Korean War Survivor Maija Rhee Devine Reads From and Discusses Her Work
February 27, 2014
Korean war survivor Maija Rhee Devine has transformed the trauma of her childhood into a flourishing career as a novelist and poet.
Devine holds a public conversation with Angela Elam of KCUR-FM's New Letters on the Air about her new novel The Voices of Heaven on Wednesday, March 5, 2014, at 6:30 p.m. at the Central Library, 14 W. 10th St.
Voices follows the arranged marriage of a Korean couple from the final years of the Japanese occupation through the Korean War and into the economically advanced, high-tech South Korea of today.

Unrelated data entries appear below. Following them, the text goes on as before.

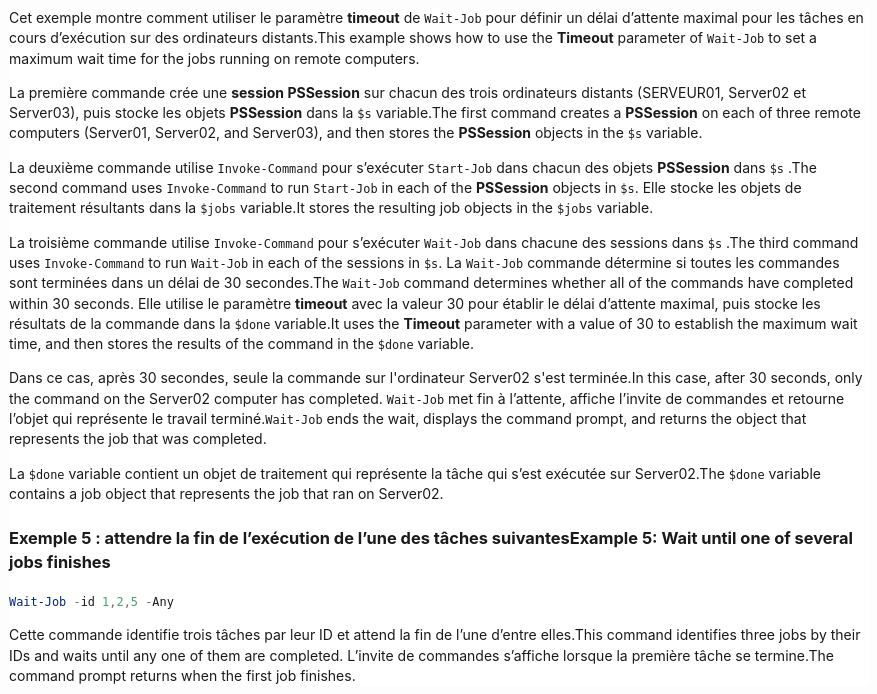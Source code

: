 <span data-ttu-id="b5e4e-151">Cet exemple montre comment utiliser le paramètre **timeout** de `Wait-Job` pour définir un délai d’attente maximal pour les tâches en cours d’exécution sur des ordinateurs distants.</span><span class="sxs-lookup"><span data-stu-id="b5e4e-151">This example shows how to use the **Timeout** parameter of `Wait-Job` to set a maximum wait time for the jobs running on remote computers.</span></span>

<span data-ttu-id="b5e4e-152">La première commande crée une **session PSSession** sur chacun des trois ordinateurs distants (SERVEUR01, Server02 et Server03), puis stocke les objets **PSSession** dans la `$s` variable.</span><span class="sxs-lookup"><span data-stu-id="b5e4e-152">The first command creates a **PSSession** on each of three remote computers (Server01, Server02, and Server03), and then stores the **PSSession** objects in the `$s` variable.</span></span>

<span data-ttu-id="b5e4e-153">La deuxième commande utilise `Invoke-Command` pour s’exécuter `Start-Job` dans chacun des objets **PSSession** dans `$s` .</span><span class="sxs-lookup"><span data-stu-id="b5e4e-153">The second command uses `Invoke-Command` to run `Start-Job` in each of the **PSSession** objects in `$s`.</span></span> <span data-ttu-id="b5e4e-154">Elle stocke les objets de traitement résultants dans la `$jobs` variable.</span><span class="sxs-lookup"><span data-stu-id="b5e4e-154">It stores the resulting job objects in the `$jobs` variable.</span></span>

<span data-ttu-id="b5e4e-155">La troisième commande utilise `Invoke-Command` pour s’exécuter `Wait-Job` dans chacune des sessions dans `$s` .</span><span class="sxs-lookup"><span data-stu-id="b5e4e-155">The third command uses `Invoke-Command` to run `Wait-Job` in each of the sessions in `$s`.</span></span> <span data-ttu-id="b5e4e-156">La `Wait-Job` commande détermine si toutes les commandes sont terminées dans un délai de 30 secondes.</span><span class="sxs-lookup"><span data-stu-id="b5e4e-156">The `Wait-Job` command determines whether all of the commands have completed within 30 seconds.</span></span> <span data-ttu-id="b5e4e-157">Elle utilise le paramètre **timeout** avec la valeur 30 pour établir le délai d’attente maximal, puis stocke les résultats de la commande dans la `$done` variable.</span><span class="sxs-lookup"><span data-stu-id="b5e4e-157">It uses the **Timeout** parameter with a value of 30 to establish the maximum wait time, and then stores the results of the command in the `$done` variable.</span></span>

<span data-ttu-id="b5e4e-158">Dans ce cas, après 30 secondes, seule la commande sur l'ordinateur Server02 s'est terminée.</span><span class="sxs-lookup"><span data-stu-id="b5e4e-158">In this case, after 30 seconds, only the command on the Server02 computer has completed.</span></span> <span data-ttu-id="b5e4e-159">`Wait-Job` met fin à l’attente, affiche l’invite de commandes et retourne l’objet qui représente le travail terminé.</span><span class="sxs-lookup"><span data-stu-id="b5e4e-159">`Wait-Job` ends the wait, displays the command prompt, and returns the object that represents the job that was completed.</span></span>

<span data-ttu-id="b5e4e-160">La `$done` variable contient un objet de traitement qui représente la tâche qui s’est exécutée sur Server02.</span><span class="sxs-lookup"><span data-stu-id="b5e4e-160">The `$done` variable contains a job object that represents the job that ran on Server02.</span></span>

### <span data-ttu-id="b5e4e-161">Exemple 5 : attendre la fin de l’exécution de l’une des tâches suivantes</span><span class="sxs-lookup"><span data-stu-id="b5e4e-161">Example 5: Wait until one of several jobs finishes</span></span>

```powershell
Wait-Job -id 1,2,5 -Any
```

<span data-ttu-id="b5e4e-162">Cette commande identifie trois tâches par leur ID et attend la fin de l’une d’entre elles.</span><span class="sxs-lookup"><span data-stu-id="b5e4e-162">This command identifies three jobs by their IDs and waits until any one of them are completed.</span></span>
<span data-ttu-id="b5e4e-163">L’invite de commandes s’affiche lorsque la première tâche se termine.</span><span class="sxs-lookup"><span data-stu-id="b5e4e-163">The command prompt returns when the first job finishes.</span></span>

An educator who has taught at several universities overseas and at the University of Kansas, Devine's work has appeared in The Kenyon Review, Michigan Quarterly Review, Boulevard, and North American Review, and in various anthologies. She is a past finalist in the William Faulkner-William Wisdom Creative Writing Competition, received an Emily Dickinson Poetry Award, and was nominated for the Pushcart Prize and O. Henry Award.
Devine is currently working on a book of poems about Korean comfort women, who were forced into providing sexual services to Japanese soldiers during World War II.
She is married to Michael J. Devine, director of the Harry S. Truman Presidential Library and Museum in Independence, Missouri.
This event is co-sponsored by Park University and The Writers Place.